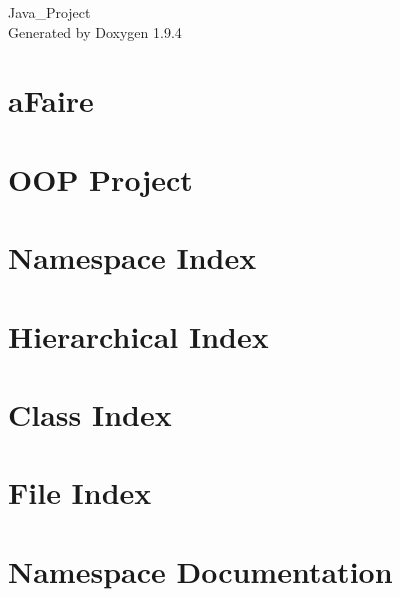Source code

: \documentclass[twoside]{book}
\newcommand{\+}{\discretionary{\mbox{\scriptsize$\hookleftarrow$}}{}{}}
\newcommand{\clearemptydoublepage}{%
    \newpage{\pagestyle{empty}\cleardoublepage}%
  }
\begin{document}
  \raggedbottom
    \hypersetup{pageanchor=false,
                bookmarksnumbered=true,
                pdfencoding=unicode
               }
  \begin{titlepage}
  \vspace*{7cm}
  \begin{center}%
  {\Large Java\+\_\+\+Project}\\
  \vspace*{1cm}
  {\large Generated by Doxygen 1.9.4}\\
  \end{center}
  \end{titlepage}
  \clearemptydoublepage
  \tableofcontents
  \clearemptydoublepage
  \hypersetup{pageanchor=true}
\chapter{a\+Faire}
\label{md_a_faire}

\chapter{OOP Project}
\label{md__r_e_a_d_m_e}

\chapter{Namespace Index}

\chapter{Hierarchical Index}

\chapter{Class Index}

\chapter{File Index}

\chapter{Namespace Documentation}










\end{document}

◇ ◇ ◇ ◇ ◇ ◇ ◇

Assignment: A single number is needed: how many lines of the material contain the word "hypersetup".

Task result: 2